Task material Block Start

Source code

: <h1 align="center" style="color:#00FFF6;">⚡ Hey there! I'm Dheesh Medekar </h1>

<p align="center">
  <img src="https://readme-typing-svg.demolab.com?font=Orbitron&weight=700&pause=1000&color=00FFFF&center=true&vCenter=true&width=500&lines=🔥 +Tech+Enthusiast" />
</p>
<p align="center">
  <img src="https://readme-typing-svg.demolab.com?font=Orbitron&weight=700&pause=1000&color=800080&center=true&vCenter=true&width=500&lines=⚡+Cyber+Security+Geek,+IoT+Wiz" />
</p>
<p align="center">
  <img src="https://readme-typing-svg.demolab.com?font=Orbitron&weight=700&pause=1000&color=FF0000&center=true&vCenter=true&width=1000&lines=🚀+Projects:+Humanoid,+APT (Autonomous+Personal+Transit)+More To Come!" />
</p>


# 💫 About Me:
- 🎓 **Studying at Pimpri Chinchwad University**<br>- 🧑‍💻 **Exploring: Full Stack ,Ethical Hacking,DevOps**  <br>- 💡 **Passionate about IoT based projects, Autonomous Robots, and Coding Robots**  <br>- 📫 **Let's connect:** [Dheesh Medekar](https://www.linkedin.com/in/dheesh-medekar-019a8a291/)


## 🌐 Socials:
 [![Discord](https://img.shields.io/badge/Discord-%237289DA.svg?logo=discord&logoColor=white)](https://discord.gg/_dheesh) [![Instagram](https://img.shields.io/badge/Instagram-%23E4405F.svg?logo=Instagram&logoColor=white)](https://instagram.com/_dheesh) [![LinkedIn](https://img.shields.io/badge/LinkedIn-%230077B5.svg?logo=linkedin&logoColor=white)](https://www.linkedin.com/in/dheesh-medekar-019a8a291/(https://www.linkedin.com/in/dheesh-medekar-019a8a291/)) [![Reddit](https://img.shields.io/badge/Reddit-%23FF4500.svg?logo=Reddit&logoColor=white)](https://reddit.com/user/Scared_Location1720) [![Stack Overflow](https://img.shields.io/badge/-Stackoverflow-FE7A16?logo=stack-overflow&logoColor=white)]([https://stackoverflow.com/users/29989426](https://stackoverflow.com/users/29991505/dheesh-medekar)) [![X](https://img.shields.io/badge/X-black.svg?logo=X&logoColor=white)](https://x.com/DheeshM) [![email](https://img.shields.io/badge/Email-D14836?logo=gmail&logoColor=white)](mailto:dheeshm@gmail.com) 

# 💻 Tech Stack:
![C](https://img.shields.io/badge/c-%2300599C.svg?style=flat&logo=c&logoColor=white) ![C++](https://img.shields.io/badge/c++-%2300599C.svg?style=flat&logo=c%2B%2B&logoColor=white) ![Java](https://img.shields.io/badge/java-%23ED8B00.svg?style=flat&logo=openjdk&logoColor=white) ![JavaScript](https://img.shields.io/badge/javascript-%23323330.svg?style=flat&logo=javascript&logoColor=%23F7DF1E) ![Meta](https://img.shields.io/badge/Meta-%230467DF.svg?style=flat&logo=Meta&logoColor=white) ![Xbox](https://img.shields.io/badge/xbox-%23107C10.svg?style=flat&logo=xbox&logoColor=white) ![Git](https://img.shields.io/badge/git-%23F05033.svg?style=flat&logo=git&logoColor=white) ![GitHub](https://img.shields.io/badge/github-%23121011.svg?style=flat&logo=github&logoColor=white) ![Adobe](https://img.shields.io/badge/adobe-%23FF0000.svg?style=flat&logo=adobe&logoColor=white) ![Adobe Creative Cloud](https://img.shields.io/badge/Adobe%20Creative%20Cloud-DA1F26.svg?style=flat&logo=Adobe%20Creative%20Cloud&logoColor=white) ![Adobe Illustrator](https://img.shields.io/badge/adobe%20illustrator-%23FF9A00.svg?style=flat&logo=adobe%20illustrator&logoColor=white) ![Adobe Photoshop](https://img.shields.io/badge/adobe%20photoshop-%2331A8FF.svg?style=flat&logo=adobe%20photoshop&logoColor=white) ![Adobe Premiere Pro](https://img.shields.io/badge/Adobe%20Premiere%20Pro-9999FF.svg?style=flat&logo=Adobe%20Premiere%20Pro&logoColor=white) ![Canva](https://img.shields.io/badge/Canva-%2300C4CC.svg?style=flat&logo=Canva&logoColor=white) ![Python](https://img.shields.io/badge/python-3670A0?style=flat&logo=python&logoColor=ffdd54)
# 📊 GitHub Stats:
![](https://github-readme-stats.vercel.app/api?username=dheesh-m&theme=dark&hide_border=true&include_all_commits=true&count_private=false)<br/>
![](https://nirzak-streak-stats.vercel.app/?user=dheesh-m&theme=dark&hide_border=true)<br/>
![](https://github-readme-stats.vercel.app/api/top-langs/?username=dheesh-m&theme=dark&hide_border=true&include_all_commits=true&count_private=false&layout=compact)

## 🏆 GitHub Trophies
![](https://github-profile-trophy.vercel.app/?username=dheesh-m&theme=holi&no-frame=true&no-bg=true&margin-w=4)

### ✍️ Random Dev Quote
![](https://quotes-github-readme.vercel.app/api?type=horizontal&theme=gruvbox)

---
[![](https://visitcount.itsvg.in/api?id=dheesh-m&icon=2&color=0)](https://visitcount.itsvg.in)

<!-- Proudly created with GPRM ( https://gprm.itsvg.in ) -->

Task material Block End

Task requirements ▸ Copy all the entries verbatim.

Response for this exercise ▸
Source code

: <h1 align="center" style="color:#00FFF6;">⚡ Hey there! I'm Dheesh Medekar </h1>

<p align="center">
  <img src="https://readme-typing-svg.demolab.com?font=Orbitron&weight=700&pause=1000&color=00FFFF&center=true&vCenter=true&width=500&lines=🔥 +Tech+Enthusiast" />
</p>
<p align="center">
  <img src="https://readme-typing-svg.demolab.com?font=Orbitron&weight=700&pause=1000&color=800080&center=true&vCenter=true&width=500&lines=⚡+Cyber+Security+Geek,+IoT+Wiz" />
</p>
<p align="center">
  <img src="https://readme-typing-svg.demolab.com?font=Orbitron&weight=700&pause=1000&color=FF0000&center=true&vCenter=true&width=1000&lines=🚀+Projects:+Humanoid,+APT (Autonomous+Personal+Transit)+More To Come!" />
</p>


# 💫 About Me:
- 🎓 **Studying at Pimpri Chinchwad University**<br>- 🧑‍💻 **Exploring: Full Stack ,Ethical Hacking,DevOps**  <br>- 💡 **Passionate about IoT based projects, Autonomous Robots, and Coding Robots**  <br>- 📫 **Let's connect:** [Dheesh Medekar](https://www.linkedin.com/in/dheesh-medekar-019a8a291/)


## 🌐 Socials:
 [![Discord](https://img.shields.io/badge/Discord-%237289DA.svg?logo=discord&logoColor=white)](https://discord.gg/_dheesh) [![Instagram](https://img.shields.io/badge/Instagram-%23E4405F.svg?logo=Instagram&logoColor=white)](https://instagram.com/_dheesh) [![LinkedIn](https://img.shields.io/badge/LinkedIn-%230077B5.svg?logo=linkedin&logoColor=white)](https://www.linkedin.com/in/dheesh-medekar-019a8a291/(https://www.linkedin.com/in/dheesh-medekar-019a8a291/)) [![Reddit](https://img.shields.io/badge/Reddit-%23FF4500.svg?logo=Reddit&logoColor=white)](https://reddit.com/user/Scared_Location1720) [![Stack Overflow](https://img.shields.io/badge/-Stackoverflow-FE7A16?logo=stack-overflow&logoColor=white)]([https://stackoverflow.com/users/29989426](https://stackoverflow.com/users/29991505/dheesh-medekar)) [![X](https://img.shields.io/badge/X-black.svg?logo=X&logoColor=white)](https://x.com/DheeshM) [![email](https://img.shields.io/badge/Email-D14836?logo=gmail&logoColor=white)](mailto:dheeshm@gmail.com) 

# 💻 Tech Stack:
![C](https://img.shields.io/badge/c-%2300599C.svg?style=flat&logo=c&logoColor=white) ![C++](https://img.shields.io/badge/c++-%2300599C.svg?style=flat&logo=c%2B%2B&logoColor=white) ![Java](https://img.shields.io/badge/java-%23ED8B00.svg?style=flat&logo=openjdk&logoColor=white) ![JavaScript](https://img.shields.io/badge/javascript-%23323330.svg?style=flat&logo=javascript&logoColor=%23F7DF1E) ![Meta](https://img.shields.io/badge/Meta-%230467DF.svg?style=flat&logo=Meta&logoColor=white) ![Xbox](https://img.shields.io/badge/xbox-%23107C10.svg?style=flat&logo=xbox&logoColor=white) ![Git](https://img.shields.io/badge/git-%23F05033.svg?style=flat&logo=git&logoColor=white) ![GitHub](https://img.shields.io/badge/github-%23121011.svg?style=flat&logo=github&logoColor=white) ![Adobe](https://img.shields.io/badge/adobe-%23FF0000.svg?style=flat&logo=adobe&logoColor=white) ![Adobe Creative Cloud](https://img.shields.io/badge/Adobe%20Creative%20Cloud-DA1F26.svg?style=flat&logo=Adobe%20Creative%20Cloud&logoColor=white) ![Adobe Illustrator](https://img.shields.io/badge/adobe%20illustrator-%23FF9A00.svg?style=flat&logo=adobe%20illustrator&logoColor=white) ![Adobe Photoshop](https://img.shields.io/badge/adobe%20photoshop-%2331A8FF.svg?style=flat&logo=adobe%20photoshop&logoColor=white) ![Adobe Premiere Pro](https://img.shields.io/badge/Adobe%20Premiere%20Pro-9999FF.svg?style=flat&logo=Adobe%20Premiere%20Pro&logoColor=white) ![Canva](https://img.shields.io/badge/Canva-%2300C4CC.svg?style=flat&logo=Canva&logoColor=white) ![Python](https://img.shields.io/badge/python-3670A0?style=flat&logo=python&logoColor=ffdd54)
# 📊 GitHub Stats:
![](https://github-readme-stats.vercel.app/api?username=dheesh-m&theme=dark&hide_border=true&include_all_commits=true&count_private=false)<br/>
![](https://nirzak-streak-stats.vercel.app/?user=dheesh-m&theme=dark&hide_border=true)<br/>
![](https://github-readme-stats.vercel.app/api/top-langs/?username=dheesh-m&theme=dark&hide_border=true&include_all_commits=true&count_private=false&layout=compact)

## 🏆 GitHub Trophies
![](https://github-profile-trophy.vercel.app/?username=dheesh-m&theme=holi&no-frame=true&no-bg=true&margin-w=4)

### ✍️ Random Dev Quote
![](https://quotes-github-readme.vercel.app/api?type=horizontal&theme=gruvbox)

---
[![](https://visitcount.itsvg.in/api?id=dheesh-m&icon=2&color=0)](https://visitcount.itsvg.in)

<!-- Proudly created with GPRM ( https://gprm.itsvg.in ) -->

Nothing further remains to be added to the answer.